The bus was travelling north, further and further from things white, past scattered villages of mud huts, deeper into the expanses of a desert that is home to the tribes that are at the source of a migration we still know very little about despite their presence in Europe as far back as the 9th century – the Gypsies, or Roma as they call themselves. Obediently, I sat on the right-hand side like the man at the station told me: the police at the road-blocks rarely checked the buses from the traffic side of the road and I was ‘looking very Indian’, or so he said.
My plan was to travel to Khavda and return the same day. Nothing beats a long trip across unknown expanses, imagining what might be going on in the places in between where time seems to have stopped while mine whizzes past. But I was never to make it there and two hours later I was standing on the side of the road, smack in the middle of the Great Rann of Kutch, watching the bus disappear in the horizon while I felt time coming to a halt. The check-points were far behind me but I hadn’t counted on not getting past my travel companion.

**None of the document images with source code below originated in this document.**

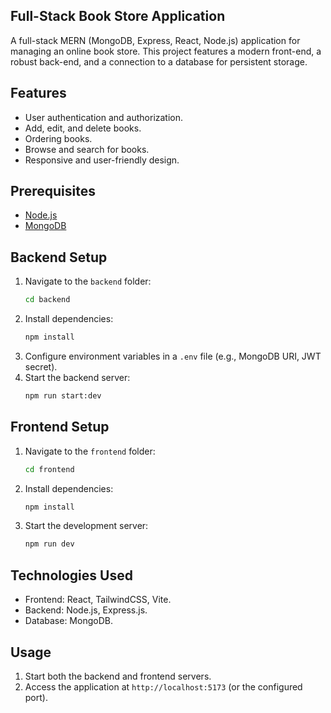 ## Full-Stack Book Store Application

 A full-stack MERN (MongoDB, Express, React, Node.js) application for managing an online book store. This project features a modern front-end, a robust back-end, and a connection to a database for persistent storage.

## Features

 - User authentication and authorization.
 - Add, edit, and delete books.
 - Ordering books.
 - Browse and search for books.
 - Responsive and user-friendly design.

## Prerequisites

- [Node.js](https://nodejs.org/)
- [MongoDB](https://www.mongodb.com/)

## Backend Setup

1. Navigate to the `backend` folder:
    ```bash
    cd backend
    ```
2. Install dependencies:
    ```bash
    npm install
    ```
3. Configure environment variables in a `.env` file (e.g., MongoDB URI, JWT secret).
4. Start the backend server:
    ```bash
    npm run start:dev
    ```

## Frontend Setup

1. Navigate to the `frontend` folder:
    ```bash
    cd frontend
    ```
2. Install dependencies:
    ```bash
    npm install
    ```
3. Start the development server:
    ```bash
    npm run dev
    ```

## Technologies Used

- Frontend: React, TailwindCSS, Vite.
- Backend: Node.js, Express.js.
- Database: MongoDB.

## Usage

1. Start both the backend and frontend servers.
2. Access the application at `http://localhost:5173` (or the configured port).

I cannot recall his name, just as I’m sure he doesn’t remember mine - names were irrelevant to the friendship we struck back then – but I still feel the repercussion of that encounter to this day. He was an artist, a painter, travelling from Bombay to visit friends; he had tired of colour and was doing research for a series of white paintings!
I was speechless.
As soon as he heard my side of the story he started talking me out of going on to Khavda; there were things he wanted to show me, things that would set my imagination on a good track. We got off the bus in the middle of nowhere; the only distinguishable sign was a grouping of shrubs that interrupted the flow of tarmac towards nothingness. I usually trust the feeling I get in the gut and this looked like it mattered a lot to him, but I had to make an effort to suspend my disbelief and trust my guide as we walked deeper into a maze of shrubs and low-lying trees towards a small gathering of mud huts that emerged half an hour later.
We were greeted first by the children, and then we saw the women of the village going about their daily chores or sitting in the shade of their houses, all dressed in colourful embroidered outfits and wearing an array of bracelets and artefacts as if this were a special day. Their faces lit up when we approached, shining out against the greyish-brown mesh of huts and vegetation. As hard as I try I fail to find traces of white in those memories before events took an unexpected turn; the moment when my chaperone arranged for me to visit the inside of those immaculately clean huts and I felt as if lightning had struck.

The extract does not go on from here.